═════ DATA FOR THIS EXERCISE

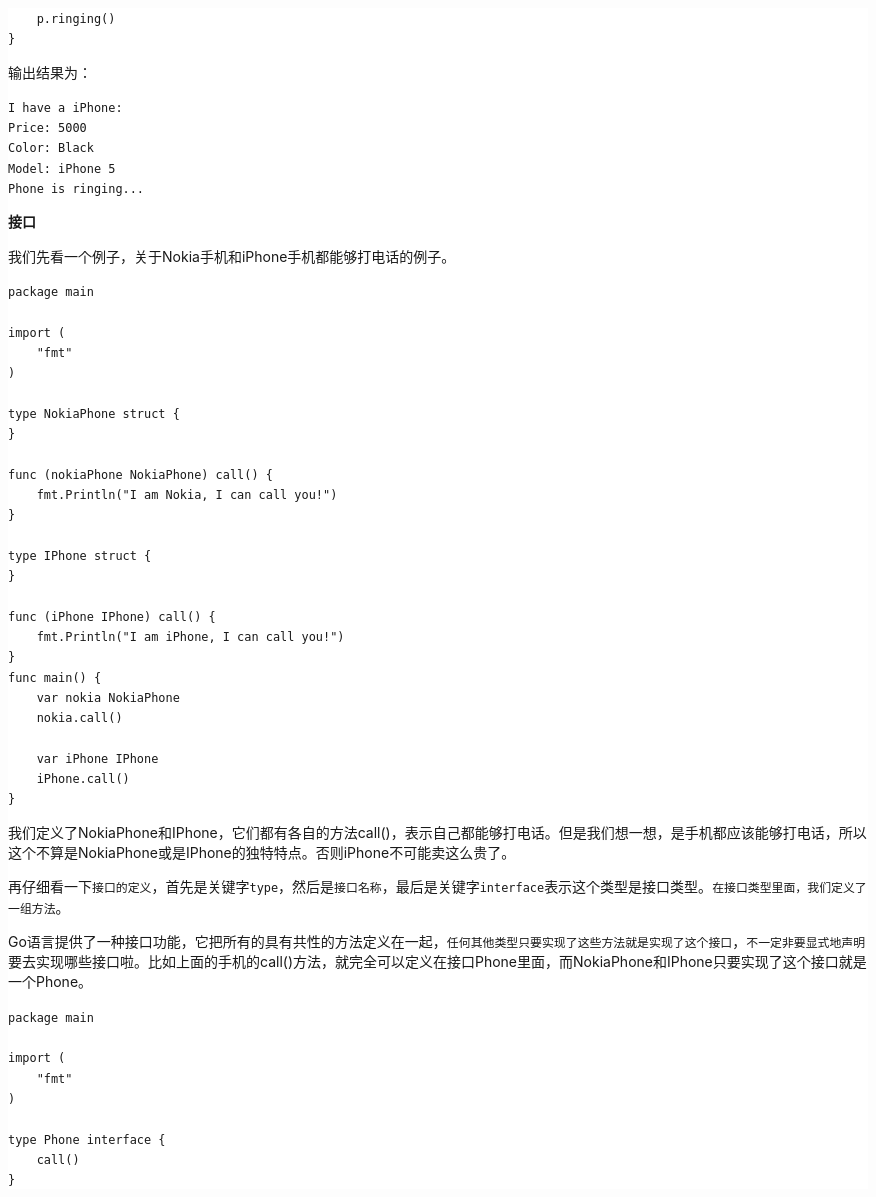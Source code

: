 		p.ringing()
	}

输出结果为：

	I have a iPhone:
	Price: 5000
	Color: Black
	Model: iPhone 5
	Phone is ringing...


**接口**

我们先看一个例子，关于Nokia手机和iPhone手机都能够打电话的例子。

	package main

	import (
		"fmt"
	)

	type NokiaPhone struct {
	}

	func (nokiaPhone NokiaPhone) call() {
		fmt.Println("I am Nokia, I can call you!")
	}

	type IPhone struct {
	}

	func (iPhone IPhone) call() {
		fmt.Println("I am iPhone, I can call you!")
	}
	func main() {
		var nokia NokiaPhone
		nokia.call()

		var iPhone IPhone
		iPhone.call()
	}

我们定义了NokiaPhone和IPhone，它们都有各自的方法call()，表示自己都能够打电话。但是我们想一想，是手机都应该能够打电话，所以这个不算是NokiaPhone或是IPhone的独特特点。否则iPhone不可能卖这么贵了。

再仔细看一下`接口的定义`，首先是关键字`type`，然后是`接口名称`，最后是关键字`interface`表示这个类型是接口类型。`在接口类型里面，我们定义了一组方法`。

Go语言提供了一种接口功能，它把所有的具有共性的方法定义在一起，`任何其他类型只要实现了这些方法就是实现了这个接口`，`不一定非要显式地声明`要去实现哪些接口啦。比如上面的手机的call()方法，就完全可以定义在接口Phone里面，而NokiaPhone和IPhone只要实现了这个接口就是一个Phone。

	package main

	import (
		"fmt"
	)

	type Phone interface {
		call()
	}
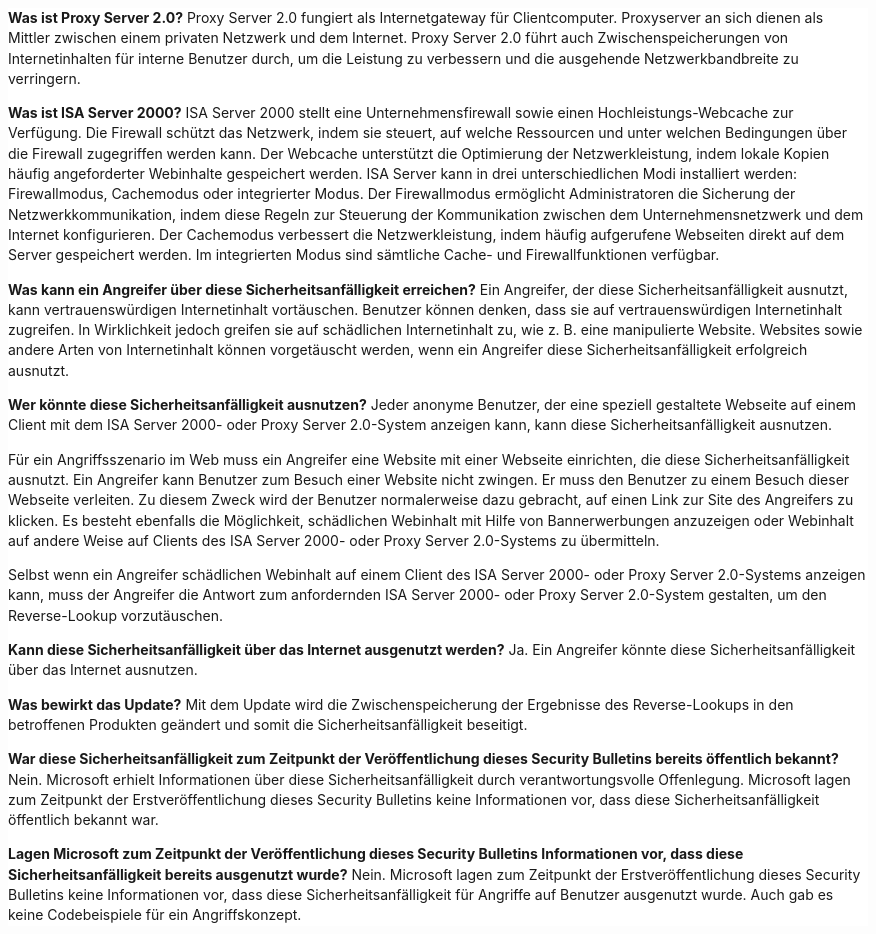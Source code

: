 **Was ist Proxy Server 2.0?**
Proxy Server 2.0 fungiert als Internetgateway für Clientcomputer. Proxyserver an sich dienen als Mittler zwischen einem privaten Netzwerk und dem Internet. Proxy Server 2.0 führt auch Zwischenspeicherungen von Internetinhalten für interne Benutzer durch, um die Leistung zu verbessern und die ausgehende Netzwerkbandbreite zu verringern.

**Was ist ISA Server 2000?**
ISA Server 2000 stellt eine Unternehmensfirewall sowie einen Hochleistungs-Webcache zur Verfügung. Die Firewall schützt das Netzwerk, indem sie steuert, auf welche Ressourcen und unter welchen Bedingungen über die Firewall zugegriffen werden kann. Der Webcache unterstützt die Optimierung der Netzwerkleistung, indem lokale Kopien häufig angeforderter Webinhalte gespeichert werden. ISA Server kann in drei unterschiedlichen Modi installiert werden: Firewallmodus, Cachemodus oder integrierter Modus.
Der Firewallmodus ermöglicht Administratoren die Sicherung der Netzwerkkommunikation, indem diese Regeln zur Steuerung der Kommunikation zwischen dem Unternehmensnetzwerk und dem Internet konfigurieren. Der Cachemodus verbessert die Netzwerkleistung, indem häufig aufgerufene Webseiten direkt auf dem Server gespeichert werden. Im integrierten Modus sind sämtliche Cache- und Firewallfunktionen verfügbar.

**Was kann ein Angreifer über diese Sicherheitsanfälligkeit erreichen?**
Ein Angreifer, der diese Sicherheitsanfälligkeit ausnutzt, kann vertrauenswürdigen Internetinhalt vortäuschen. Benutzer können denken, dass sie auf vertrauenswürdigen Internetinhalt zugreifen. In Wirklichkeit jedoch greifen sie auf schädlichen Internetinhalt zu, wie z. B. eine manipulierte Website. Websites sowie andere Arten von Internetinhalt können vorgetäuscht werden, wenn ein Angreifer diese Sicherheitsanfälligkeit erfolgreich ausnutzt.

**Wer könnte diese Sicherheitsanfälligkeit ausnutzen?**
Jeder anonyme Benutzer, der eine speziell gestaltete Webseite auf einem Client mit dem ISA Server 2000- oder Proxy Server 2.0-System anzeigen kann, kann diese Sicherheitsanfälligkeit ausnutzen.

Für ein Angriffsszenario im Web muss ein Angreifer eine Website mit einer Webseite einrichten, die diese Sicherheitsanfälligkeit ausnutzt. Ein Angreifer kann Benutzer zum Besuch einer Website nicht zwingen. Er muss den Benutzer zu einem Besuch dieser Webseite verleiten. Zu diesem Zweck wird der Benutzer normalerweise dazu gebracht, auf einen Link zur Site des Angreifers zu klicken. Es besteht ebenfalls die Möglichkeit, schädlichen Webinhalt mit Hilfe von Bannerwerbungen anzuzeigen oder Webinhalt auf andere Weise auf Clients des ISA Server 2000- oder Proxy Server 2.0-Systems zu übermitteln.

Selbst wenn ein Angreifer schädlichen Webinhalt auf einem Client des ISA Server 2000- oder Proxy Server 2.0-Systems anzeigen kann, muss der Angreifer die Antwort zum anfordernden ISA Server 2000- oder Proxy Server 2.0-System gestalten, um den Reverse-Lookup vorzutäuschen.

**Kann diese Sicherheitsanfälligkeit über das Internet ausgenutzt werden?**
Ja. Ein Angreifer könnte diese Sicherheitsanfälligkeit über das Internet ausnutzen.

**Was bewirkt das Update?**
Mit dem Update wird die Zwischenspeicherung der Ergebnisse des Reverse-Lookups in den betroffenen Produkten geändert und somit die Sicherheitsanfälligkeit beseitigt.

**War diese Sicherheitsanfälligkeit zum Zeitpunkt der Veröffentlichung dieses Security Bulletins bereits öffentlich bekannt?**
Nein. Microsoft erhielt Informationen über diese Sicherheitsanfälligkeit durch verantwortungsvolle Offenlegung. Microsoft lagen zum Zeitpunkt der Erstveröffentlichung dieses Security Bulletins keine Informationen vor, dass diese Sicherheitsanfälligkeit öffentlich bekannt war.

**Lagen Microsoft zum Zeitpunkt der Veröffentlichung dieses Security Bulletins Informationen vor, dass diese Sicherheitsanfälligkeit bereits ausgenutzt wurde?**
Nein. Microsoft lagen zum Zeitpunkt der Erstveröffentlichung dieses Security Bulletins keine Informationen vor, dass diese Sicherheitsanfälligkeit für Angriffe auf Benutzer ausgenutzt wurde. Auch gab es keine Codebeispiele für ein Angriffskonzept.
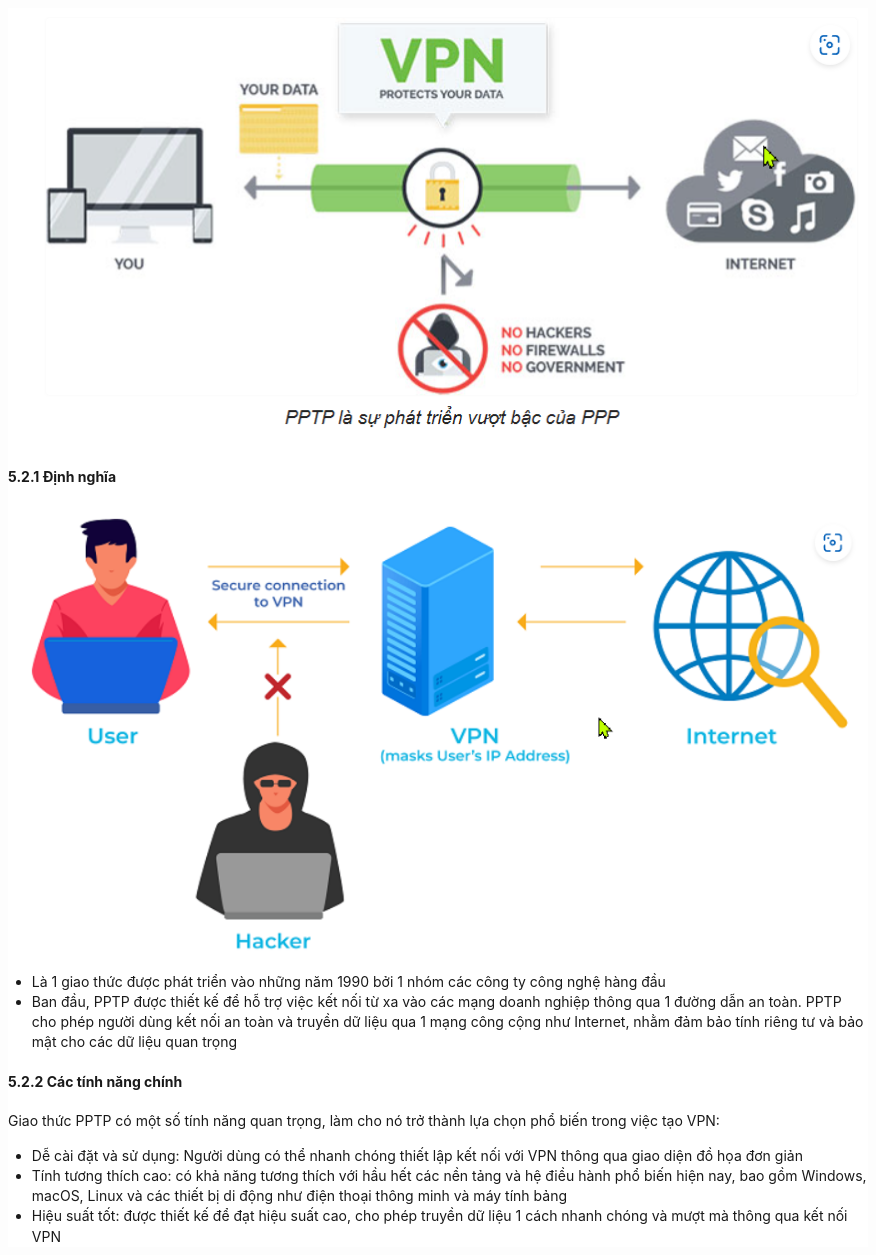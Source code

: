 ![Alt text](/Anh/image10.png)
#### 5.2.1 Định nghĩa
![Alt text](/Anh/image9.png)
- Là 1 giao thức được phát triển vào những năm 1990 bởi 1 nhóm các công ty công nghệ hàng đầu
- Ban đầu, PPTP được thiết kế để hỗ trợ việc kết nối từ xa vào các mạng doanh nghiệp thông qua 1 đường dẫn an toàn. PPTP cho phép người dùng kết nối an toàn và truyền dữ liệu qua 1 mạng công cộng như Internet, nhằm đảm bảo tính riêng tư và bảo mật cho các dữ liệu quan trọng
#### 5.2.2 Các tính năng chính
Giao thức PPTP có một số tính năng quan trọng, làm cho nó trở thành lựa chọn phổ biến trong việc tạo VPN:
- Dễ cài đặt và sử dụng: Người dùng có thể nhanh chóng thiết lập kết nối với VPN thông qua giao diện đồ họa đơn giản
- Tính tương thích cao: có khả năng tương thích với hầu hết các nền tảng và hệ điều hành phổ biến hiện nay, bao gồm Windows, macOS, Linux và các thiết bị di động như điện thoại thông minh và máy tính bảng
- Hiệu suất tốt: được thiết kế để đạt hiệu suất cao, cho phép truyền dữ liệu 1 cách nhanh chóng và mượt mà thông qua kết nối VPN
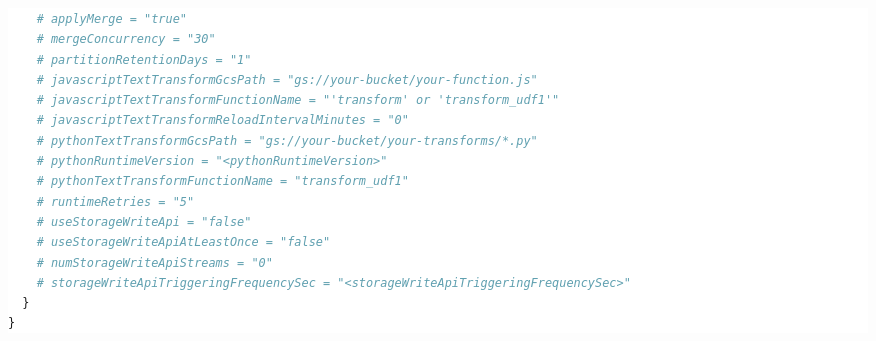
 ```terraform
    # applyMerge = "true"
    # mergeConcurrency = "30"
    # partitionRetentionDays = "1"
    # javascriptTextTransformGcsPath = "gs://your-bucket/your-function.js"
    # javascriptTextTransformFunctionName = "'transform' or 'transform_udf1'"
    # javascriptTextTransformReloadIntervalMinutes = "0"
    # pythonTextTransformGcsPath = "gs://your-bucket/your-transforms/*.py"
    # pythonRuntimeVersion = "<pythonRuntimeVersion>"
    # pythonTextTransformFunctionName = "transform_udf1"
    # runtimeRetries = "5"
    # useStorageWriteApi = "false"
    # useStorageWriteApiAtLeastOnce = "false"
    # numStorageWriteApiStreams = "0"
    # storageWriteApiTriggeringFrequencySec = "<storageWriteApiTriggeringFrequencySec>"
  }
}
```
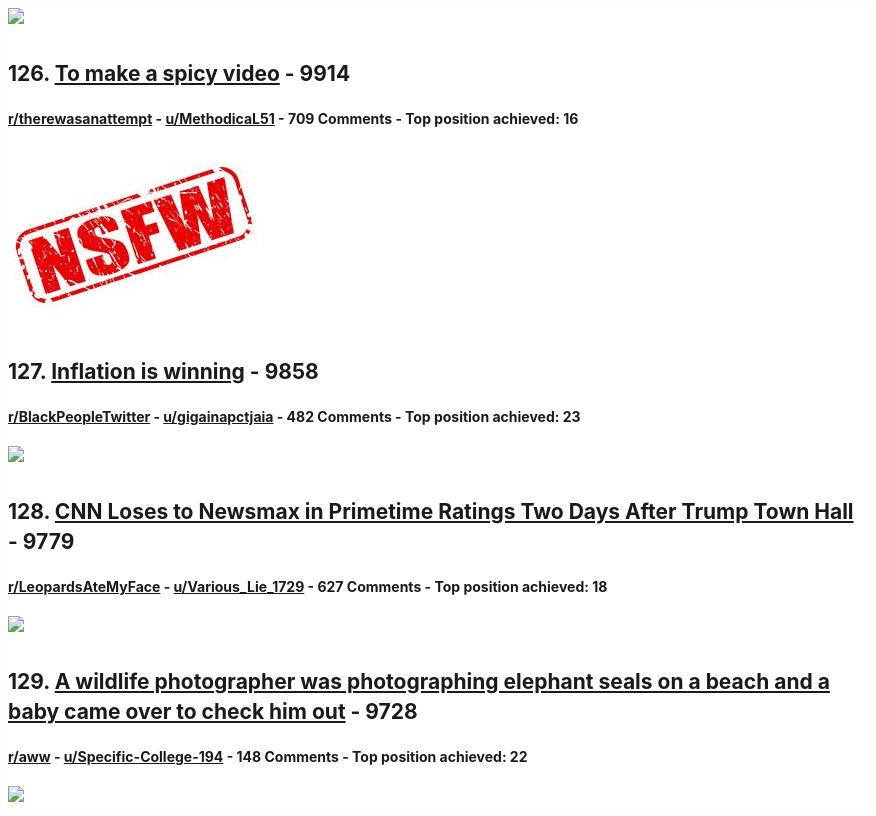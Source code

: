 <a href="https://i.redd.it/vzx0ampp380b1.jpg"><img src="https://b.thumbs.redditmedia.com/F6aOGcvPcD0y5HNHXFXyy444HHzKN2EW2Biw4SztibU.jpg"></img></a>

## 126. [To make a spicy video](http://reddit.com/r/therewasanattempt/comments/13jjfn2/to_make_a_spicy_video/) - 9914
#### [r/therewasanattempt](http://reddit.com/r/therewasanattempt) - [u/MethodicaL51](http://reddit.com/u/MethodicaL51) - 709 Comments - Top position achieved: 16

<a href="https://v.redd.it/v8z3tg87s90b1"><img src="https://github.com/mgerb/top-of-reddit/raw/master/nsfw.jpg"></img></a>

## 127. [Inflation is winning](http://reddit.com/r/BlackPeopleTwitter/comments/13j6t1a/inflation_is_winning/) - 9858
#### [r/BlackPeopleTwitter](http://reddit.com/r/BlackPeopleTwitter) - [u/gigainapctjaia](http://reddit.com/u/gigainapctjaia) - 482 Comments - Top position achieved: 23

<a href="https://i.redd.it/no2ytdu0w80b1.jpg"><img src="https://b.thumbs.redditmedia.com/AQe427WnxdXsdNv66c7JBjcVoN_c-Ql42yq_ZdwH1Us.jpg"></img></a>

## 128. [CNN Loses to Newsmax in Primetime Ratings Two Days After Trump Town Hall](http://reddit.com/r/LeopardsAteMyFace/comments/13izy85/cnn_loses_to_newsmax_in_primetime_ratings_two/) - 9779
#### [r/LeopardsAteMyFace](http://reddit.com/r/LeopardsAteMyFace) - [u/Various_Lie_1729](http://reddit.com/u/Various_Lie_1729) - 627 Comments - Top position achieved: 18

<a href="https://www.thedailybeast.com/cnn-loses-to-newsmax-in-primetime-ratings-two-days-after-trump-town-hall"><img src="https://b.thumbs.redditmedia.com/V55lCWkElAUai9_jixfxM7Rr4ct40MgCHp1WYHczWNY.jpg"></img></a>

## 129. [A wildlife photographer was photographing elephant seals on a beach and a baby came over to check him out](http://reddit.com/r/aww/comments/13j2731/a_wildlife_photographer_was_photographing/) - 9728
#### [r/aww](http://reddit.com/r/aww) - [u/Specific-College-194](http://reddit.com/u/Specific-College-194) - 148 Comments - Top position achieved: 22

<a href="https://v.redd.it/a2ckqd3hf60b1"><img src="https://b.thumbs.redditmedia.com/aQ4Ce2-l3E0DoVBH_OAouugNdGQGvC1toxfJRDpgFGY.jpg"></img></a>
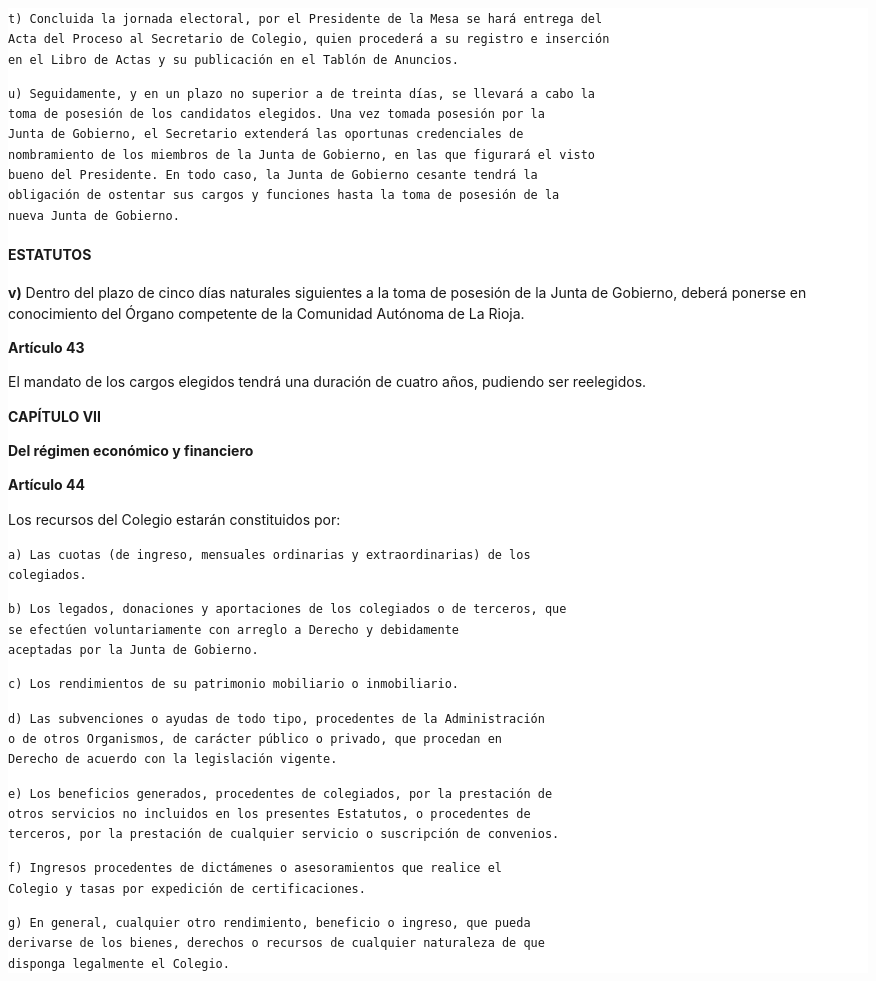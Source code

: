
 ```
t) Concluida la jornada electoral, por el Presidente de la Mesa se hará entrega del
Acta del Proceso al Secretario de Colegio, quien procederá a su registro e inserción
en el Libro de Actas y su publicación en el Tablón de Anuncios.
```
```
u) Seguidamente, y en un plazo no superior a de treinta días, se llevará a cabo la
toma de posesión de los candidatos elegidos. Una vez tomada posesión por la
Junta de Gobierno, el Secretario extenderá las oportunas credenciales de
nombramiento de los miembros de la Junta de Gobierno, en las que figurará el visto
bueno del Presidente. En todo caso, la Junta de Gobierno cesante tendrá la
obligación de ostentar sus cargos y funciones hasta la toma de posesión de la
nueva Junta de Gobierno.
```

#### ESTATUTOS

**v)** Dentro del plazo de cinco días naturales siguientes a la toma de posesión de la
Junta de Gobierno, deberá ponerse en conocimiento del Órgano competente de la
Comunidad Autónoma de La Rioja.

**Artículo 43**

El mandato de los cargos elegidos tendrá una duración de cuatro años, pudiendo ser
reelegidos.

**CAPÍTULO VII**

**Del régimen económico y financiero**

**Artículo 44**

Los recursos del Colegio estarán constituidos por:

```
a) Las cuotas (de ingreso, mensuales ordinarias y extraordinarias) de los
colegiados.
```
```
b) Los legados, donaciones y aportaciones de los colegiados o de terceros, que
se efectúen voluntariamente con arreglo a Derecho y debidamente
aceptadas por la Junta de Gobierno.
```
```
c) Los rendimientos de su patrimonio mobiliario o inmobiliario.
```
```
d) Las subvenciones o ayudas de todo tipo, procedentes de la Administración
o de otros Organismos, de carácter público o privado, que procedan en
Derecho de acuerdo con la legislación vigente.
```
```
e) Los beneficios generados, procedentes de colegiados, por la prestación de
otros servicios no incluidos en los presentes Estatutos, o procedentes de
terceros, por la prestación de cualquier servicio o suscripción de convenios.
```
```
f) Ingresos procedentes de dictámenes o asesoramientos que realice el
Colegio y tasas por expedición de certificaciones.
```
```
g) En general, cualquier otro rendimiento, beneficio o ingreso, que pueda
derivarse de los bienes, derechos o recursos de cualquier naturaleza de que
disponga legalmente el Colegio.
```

══════════

● **REQUIREMENT**:
Using the records given above, list every line that includes the word "días".

● **EXERCISE SOLUTION**:
u) Seguidamente, y en un plazo no superior a de treinta días, se llevará a cabo la
**v)** Dentro del plazo de cinco días naturales siguientes a la toma de posesión de la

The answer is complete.